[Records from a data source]
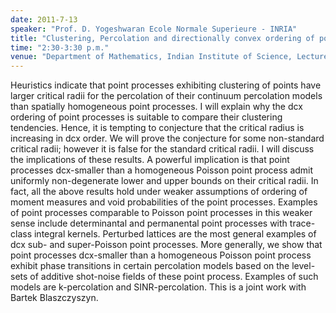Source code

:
 ```yaml
---
date: 2011-7-13
speaker: "Prof. D. Yogeshwaran Ecole Normale Superieure - INRIA"
title: "Clustering, Percolation and directionally convex ordering of point processes"
time: "2:30-3:30 p.m."
venue: "Department of Mathematics, Indian Institute of Science, Lecture Hall I"
---
```

Heuristics indicate that point processes exhibiting clustering of points
have larger critical radii for the percolation of their continuum
percolation models than spatially homogeneous point processes. I will
explain why the dcx ordering of point processes is suitable to compare
their clustering tendencies. Hence, it is tempting to conjecture that
the critical radius is increasing in dcx order. We will prove the
conjecture for some non-standard critical radii; however it is false
for the standard critical radii. I will discuss the implications of
these results. A powerful implication is that point processes dcx-smaller
than a homogeneous Poisson point process admit uniformly non-degenerate
lower and upper bounds on their critical radii. In fact, all the above
results hold under weaker assumptions of ordering of moment measures and
void probabilities of the point processes. Examples of point processes
comparable to Poisson point processes in this weaker sense include
determinantal and permanental point processes with trace-class integral
kernels. Perturbed lattices are the most general examples of dcx sub- and
super-Poisson point processes. More generally, we show that point
processes dcx-smaller than a homogeneous Poisson point process exhibit
phase transitions in certain percolation models based on the level-sets
of additive shot-noise fields of these point process. Examples of such
models are k-percolation and SINR-percolation. This is a joint work with
Bartek Blaszczyszyn.
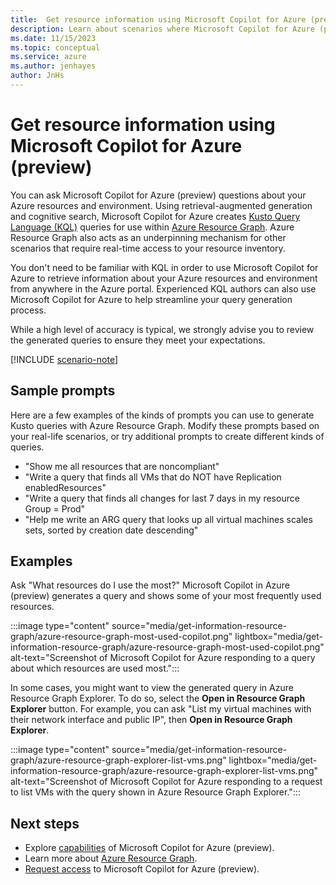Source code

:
 ```yaml
---
title:  Get resource information using Microsoft Copilot for Azure (preview)
description: Learn about scenarios where Microsoft Copilot for Azure (preview) can help with Azure Resource Graph.
ms.date: 11/15/2023
ms.topic: conceptual
ms.service: azure
ms.author: jenhayes
author: JnHs
---
```


# Get resource information using Microsoft Copilot for Azure (preview)

You can ask Microsoft Copilot for Azure (preview) questions about your Azure resources and environment. Using retrieval-augmented generation and cognitive search, Microsoft Copilot for Azure creates [Kusto Query Language (KQL)](/azure/data-explorer/kusto/query/) queries for use within [Azure Resource Graph](/azure/governance/resource-graph/overview). Azure Resource Graph also acts as an underpinning mechanism for other scenarios that require real-time access to your resource inventory.

You don't need to be familiar with KQL in order to use Microsoft Copilot for Azure to retrieve information about your Azure resources and environment from anywhere in the Azure portal. Experienced KQL authors can also use Microsoft Copilot for Azure to help streamline your query generation process.

While a high level of accuracy is typical, we strongly advise you to review the generated queries to ensure they meet your expectations.

[!INCLUDE [scenario-note](includes/scenario-note.md)]

## Sample prompts

Here are a few examples of the kinds of prompts you can use to generate Kusto queries with Azure Resource Graph. Modify these prompts based on your real-life scenarios, or try additional prompts to create different kinds of queries.

- "Show me all resources that are noncompliant"
- "Write a query that finds all VMs that do NOT have Replication enabledResources"
- "Write a query that finds all changes for last 7 days in my resource Group = Prod"
- "Help me write an ARG query that looks up all virtual machines scales sets, sorted by creation date descending"

## Examples

Ask "What resources do I use the most?" Microsoft Copilot in Azure (preview) generates a query and shows some of your most frequently used resources.

:::image type="content" source="media/get-information-resource-graph/azure-resource-graph-most-used-copilot.png" lightbox="media/get-information-resource-graph/azure-resource-graph-most-used-copilot.png" alt-text="Screenshot of Microsoft Copilot for Azure responding to a query about which resources are used most.":::

In some cases, you might want to view the generated query in Azure Resource Graph Explorer. To do so, select the **Open in Resource Graph Explorer** button. For example, you can ask "List my virtual machines with their network interface and public IP", then **Open in Resource Graph Explorer**.

:::image type="content" source="media/get-information-resource-graph/azure-resource-graph-explorer-list-vms.png" lightbox="media/get-information-resource-graph/azure-resource-graph-explorer-list-vms.png"  alt-text="Screenshot of Microsoft Copilot for Azure responding to a request to list VMs with the query shown in Azure Resource Graph Explorer.":::

## Next steps

- Explore [capabilities](capabilities.md) of Microsoft Copilot for Azure (preview).
- Learn more about [Azure Resource Graph](/azure/governance/resource-graph/overview).
- [Request access](https://aka.ms/MSCopilotforAzurePreview) to Microsoft Copilot for Azure (preview).
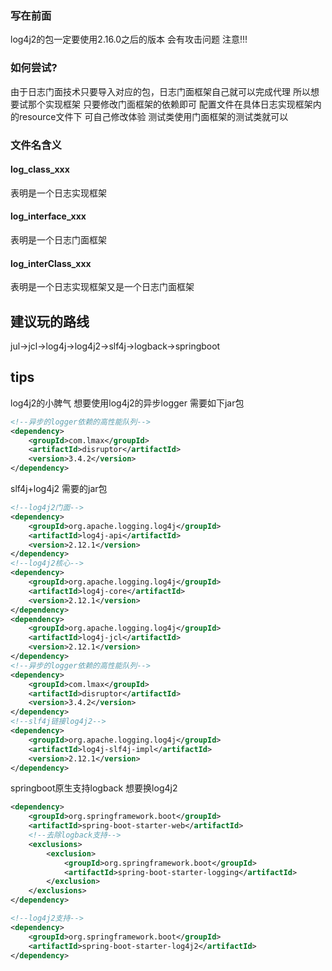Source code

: ### 写在前面
log4j2的包一定要使用2.16.0之后的版本
会有攻击问题 注意!!!

### 如何尝试?
由于日志门面技术只要导入对应的包，日志门面框架自己就可以完成代理
所以想要试那个实现框架 只要修改门面框架的依赖即可
配置文件在具体日志实现框架内的resource文件下 可自己修改体验
测试类使用门面框架的测试类就可以
### 文件名含义
#### log_class_xxx
表明是一个日志实现框架
#### log_interface_xxx
表明是一个日志门面框架
#### log_interClass_xxx
表明是一个日志实现框架又是一个日志门面框架

## 建议玩的路线
jul->jcl->log4j->log4j2->slf4j->logback->springboot

## tips
log4j2的小脾气
想要使用log4j2的异步logger 需要如下jar包
```xml
<!--异步的logger依赖的高性能队列-->
<dependency>
    <groupId>com.lmax</groupId>
    <artifactId>disruptor</artifactId>
    <version>3.4.2</version>
</dependency>
```

slf4j+log4j2 需要的jar包
```xml
<!--log4j2门面-->
<dependency>
    <groupId>org.apache.logging.log4j</groupId>
    <artifactId>log4j-api</artifactId>
    <version>2.12.1</version>
</dependency>
<!--log4j2核心-->
<dependency>
    <groupId>org.apache.logging.log4j</groupId>
    <artifactId>log4j-core</artifactId>
    <version>2.12.1</version>
</dependency>
<dependency>
    <groupId>org.apache.logging.log4j</groupId>
    <artifactId>log4j-jcl</artifactId>
    <version>2.12.1</version>
</dependency>
<!--异步的logger依赖的高性能队列-->
<dependency>
    <groupId>com.lmax</groupId>
    <artifactId>disruptor</artifactId>
    <version>3.4.2</version>
</dependency>
<!--slf4j链接log4j2-->
<dependency>
    <groupId>org.apache.logging.log4j</groupId>
    <artifactId>log4j-slf4j-impl</artifactId>
    <version>2.12.1</version>
</dependency>

```

springboot原生支持logback 想要换log4j2
```xml
<dependency>
    <groupId>org.springframework.boot</groupId>
    <artifactId>spring-boot-starter-web</artifactId>
    <!--去除logback支持-->
    <exclusions>
        <exclusion>
            <groupId>org.springframework.boot</groupId>
            <artifactId>spring-boot-starter-logging</artifactId>
        </exclusion>
    </exclusions>
</dependency>

<!--log4j2支持-->
<dependency>
    <groupId>org.springframework.boot</groupId>
    <artifactId>spring-boot-starter-log4j2</artifactId>
</dependency>
```
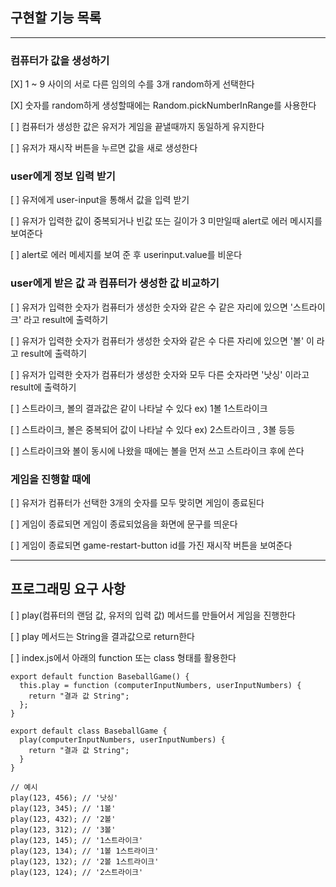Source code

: ## 구현할 기능 목록 
<hr>

### 컴퓨터가 값을 생성하기 

[X] 1 ~ 9 사이의 서로 다른 임의의 수를 3개 random하게 선택한다 

[X] 숫자를 random하게 생성할때에는 Random.pickNumberInRange를 사용한다 

[ ] 컴퓨터가 생성한 값은 유저가 게임을 끝낼때까지 동일하게 유지한다 

[ ] 유저가 재시작 버튼을 누르면 값을 새로 생성한다


### user에게 정보 입력 받기 

[ ] 유저에게 user-input을 통해서 값을 입력 받기 

[ ] 유저가 입력한 값이 중복되거나 빈값 또는 길이가 3 미만일때 alert로 에러 메시지를 보여준다

[ ] alert로 에러 메세지를 보여 준 후 userinput.value를 비운다 

### user에게 받은 값 과 컴퓨터가 생성한 값 비교하기

[ ] 유저가 입력한 숫자가 컴퓨터가 생성한 숫자와 같은 수 같은 자리에 있으면 '스트라이크' 라고 result에 출력하기

[ ] 유저가 입력한 숫자가 컴퓨터가 생성한 숫자와 같은 수 다른 자리에 있으면 '볼' 이 라고 result에 출력하기

[ ] 유저가 입력한 숫자가 컴퓨터가 생성한 숫자와 모두 다른 숫자라면 '낫싱' 이라고 result에 출력하기

[ ] 스트라이크, 볼의 결과값은 같이 나타날 수 있다 ex) 1볼 1스트라이크

[ ] 스트라이크, 볼은 중복되어 값이 나타날 수 있다 ex) 2스트라이크 , 3볼 등등

[ ] 스트라이크와 볼이 동시에 나왔을 때에는 볼을 먼저 쓰고 스트라이크 후에 쓴다  

### 게임을 진행할 때에 

[ ] 유저가 컴퓨터가 선택한 3개의 숫자를 모두 맞히면 게임이 종료된다 

[ ] 게임이 종료되면 게임이 종료되었음을 화면에 문구를 띄운다 

[ ] 게임이 종료되면 game-restart-button id를 가진 재시작 버튼을 보여준다

<hr>

## 프로그래밍 요구 사항 

[ ] play(컴퓨터의 랜덤 값, 유저의 입력 값) 메서드를 만들어서 게임을 진행한다 

[ ] play 메서드는 String을 결과값으로 return한다 

[ ] index.js에서 아래의 function 또는 class 형태를 활용한다 

```
export default function BaseballGame() {
  this.play = function (computerInputNumbers, userInputNumbers) {
    return "결과 값 String";
  };
}

export default class BaseballGame {
  play(computerInputNumbers, userInputNumbers) {
    return "결과 값 String";
  }
}

// 예시
play(123, 456); // '낫싱'
play(123, 345); // '1볼'
play(123, 432); // '2볼'
play(123, 312); // '3볼'
play(123, 145); // '1스트라이크'
play(123, 134); // '1볼 1스트라이크'
play(123, 132); // '2볼 1스트라이크'
play(123, 124); // '2스트라이크'

```
 
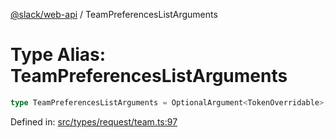 [@slack/web-api](../index.md) / TeamPreferencesListArguments

# Type Alias: TeamPreferencesListArguments

```ts
type TeamPreferencesListArguments = OptionalArgument<TokenOverridable>;
```

Defined in: [src/types/request/team.ts:97](https://github.com/slackapi/node-slack-sdk/blob/main/packages/web-api/src/types/request/team.ts#L97)
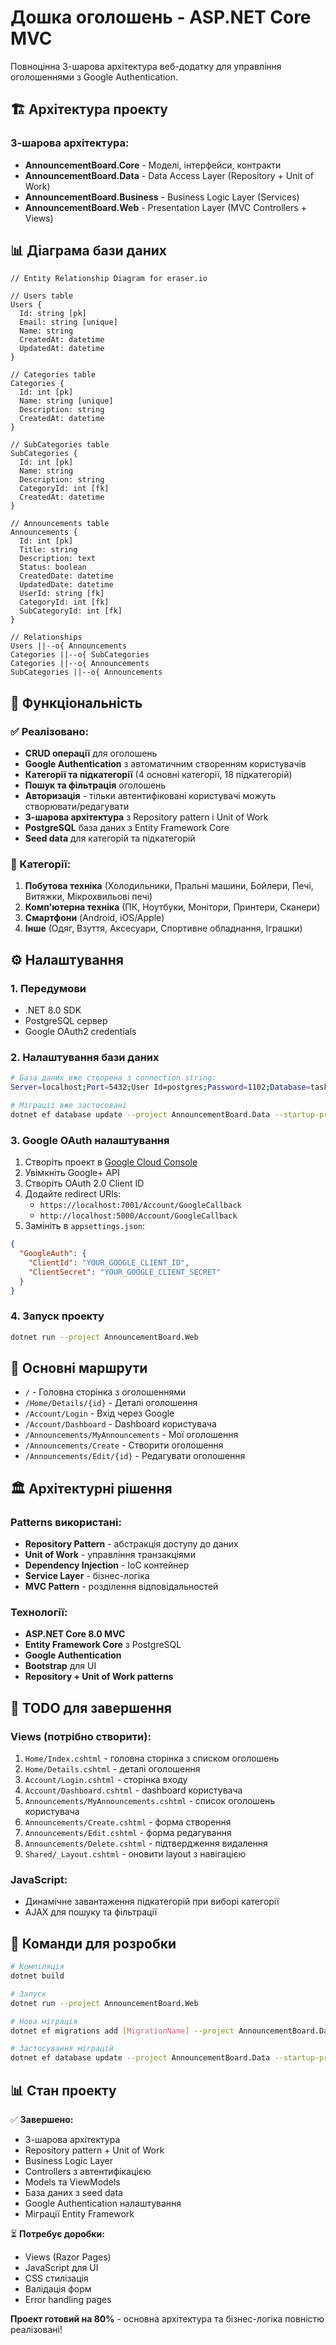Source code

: # Дошка оголошень - ASP.NET Core MVC

Повноцінна 3-шарова архітектура веб-додатку для управління оголошеннями з Google Authentication.

## 🏗️ Архітектура проекту

### 3-шарова архітектура:
- **AnnouncementBoard.Core** - Моделі, інтерфейси, контракти
- **AnnouncementBoard.Data** - Data Access Layer (Repository + Unit of Work)
- **AnnouncementBoard.Business** - Business Logic Layer (Services)
- **AnnouncementBoard.Web** - Presentation Layer (MVC Controllers + Views)

## 📊 Діаграма бази даних

```
// Entity Relationship Diagram for eraser.io

// Users table
Users {
  Id: string [pk]
  Email: string [unique]
  Name: string
  CreatedAt: datetime
  UpdatedAt: datetime
}

// Categories table
Categories {
  Id: int [pk]
  Name: string [unique]
  Description: string
  CreatedAt: datetime
}

// SubCategories table  
SubCategories {
  Id: int [pk]
  Name: string
  Description: string
  CategoryId: int [fk]
  CreatedAt: datetime
}

// Announcements table
Announcements {
  Id: int [pk]
  Title: string
  Description: text
  Status: boolean
  CreatedDate: datetime
  UpdatedDate: datetime
  UserId: string [fk]
  CategoryId: int [fk]
  SubCategoryId: int [fk]
}

// Relationships
Users ||--o{ Announcements
Categories ||--o{ SubCategories
Categories ||--o{ Announcements
SubCategories ||--o{ Announcements
```

## 🚀 Функціональність

### ✅ Реалізовано:
- **CRUD операції** для оголошень
- **Google Authentication** з автоматичним створенням користувачів
- **Категорії та підкатегорії** (4 основні категорії, 18 підкатегорій)
- **Пошук та фільтрація** оголошень
- **Авторизація** - тільки автентифіковані користувачі можуть створювати/редагувати
- **3-шарова архітектура** з Repository pattern і Unit of Work
- **PostgreSQL** база даних з Entity Framework Core
- **Seed data** для категорій та підкатегорій

### 📂 Категорії:
1. **Побутова техніка** (Холодильники, Пральні машини, Бойлери, Печі, Витяжки, Мікрохвильові печі)
2. **Комп'ютерна техніка** (ПК, Ноутбуки, Монітори, Принтери, Сканери)
3. **Смартфони** (Android, iOS/Apple)
4. **Інше** (Одяг, Взуття, Аксесуари, Спортивне обладнання, Іграшки)

## ⚙️ Налаштування

### 1. Передумови
- .NET 8.0 SDK
- PostgreSQL сервер
- Google OAuth2 credentials

### 2. Налаштування бази даних
```bash
# База даних вже створена з connection string:
Server=localhost;Port=5432;User Id=postgres;Password=1102;Database=taskboardDb;

# Міграції вже застосовані
dotnet ef database update --project AnnouncementBoard.Data --startup-project AnnouncementBoard.Web
```

### 3. Google OAuth налаштування
1. Створіть проект в [Google Cloud Console](https://console.cloud.google.com/)
2. Увімкніть Google+ API
3. Створіть OAuth 2.0 Client ID
4. Додайте redirect URIs:
   - `https://localhost:7001/Account/GoogleCallback`
   - `http://localhost:5000/Account/GoogleCallback`
5. Замініть в `appsettings.json`:
```json
{
  "GoogleAuth": {
    "ClientId": "YOUR_GOOGLE_CLIENT_ID",
    "ClientSecret": "YOUR_GOOGLE_CLIENT_SECRET"
  }
}
```

### 4. Запуск проекту
```bash
dotnet run --project AnnouncementBoard.Web
```

## 🎯 Основні маршрути

- `/` - Головна сторінка з оголошеннями
- `/Home/Details/{id}` - Деталі оголошення
- `/Account/Login` - Вхід через Google
- `/Account/Dashboard` - Dashboard користувача
- `/Announcements/MyAnnouncements` - Мої оголошення
- `/Announcements/Create` - Створити оголошення
- `/Announcements/Edit/{id}` - Редагувати оголошення

## 🏛️ Архітектурні рішення

### Patterns використані:
- **Repository Pattern** - абстракція доступу до даних
- **Unit of Work** - управління транзакціями
- **Dependency Injection** - IoC контейнер
- **Service Layer** - бізнес-логіка
- **MVC Pattern** - розділення відповідальностей

### Технології:
- **ASP.NET Core 8.0 MVC**
- **Entity Framework Core** з PostgreSQL
- **Google Authentication**
- **Bootstrap** для UI
- **Repository + Unit of Work patterns**

## 📝 TODO для завершення

### Views (потрібно створити):
1. `Home/Index.cshtml` - головна сторінка з списком оголошень
2. `Home/Details.cshtml` - деталі оголошення
3. `Account/Login.cshtml` - сторінка входу
4. `Account/Dashboard.cshtml` - dashboard користувача
5. `Announcements/MyAnnouncements.cshtml` - список оголошень користувача
6. `Announcements/Create.cshtml` - форма створення
7. `Announcements/Edit.cshtml` - форма редагування
8. `Announcements/Delete.cshtml` - підтвердження видалення
9. `Shared/_Layout.cshtml` - оновити layout з навігацією

### JavaScript:
- Динамічне завантаження підкатегорій при виборі категорії
- AJAX для пошуку та фільтрації

## 🔧 Команди для розробки

```bash
# Компіляція
dotnet build

# Запуск
dotnet run --project AnnouncementBoard.Web

# Нова міграція
dotnet ef migrations add [MigrationName] --project AnnouncementBoard.Data --startup-project AnnouncementBoard.Web

# Застосування міграцій
dotnet ef database update --project AnnouncementBoard.Data --startup-project AnnouncementBoard.Web
```

## 📊 Стан проекту

✅ **Завершено:**
- 3-шарова архітектура
- Repository pattern + Unit of Work
- Business Logic Layer
- Controllers з автентифікацією
- Models та ViewModels
- База даних з seed data
- Google Authentication налаштування
- Міграції Entity Framework

⏳ **Потребує доробки:**
- Views (Razor Pages)
- JavaScript для UI
- CSS стилізація
- Валідація форм
- Error handling pages

**Проект готовий на 80%** - основна архітектура та бізнес-логіка повністю реалізовані!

## Work to be completed
The lines above from the one with "сторінка з оголошеннями" through the one with "- **Unit of Work** - управління транзакціями" are to be duplicated exactly, ends included, with nothing added.

## Task solution
- `/` - Головна сторінка з оголошеннями
- `/Home/Details/{id}` - Деталі оголошення
- `/Account/Login` - Вхід через Google
- `/Account/Dashboard` - Dashboard користувача
- `/Announcements/MyAnnouncements` - Мої оголошення
- `/Announcements/Create` - Створити оголошення
- `/Announcements/Edit/{id}` - Редагувати оголошення

## 🏛️ Архітектурні рішення

### Patterns використані:
- **Repository Pattern** - абстракція доступу до даних
- **Unit of Work** - управління транзакціями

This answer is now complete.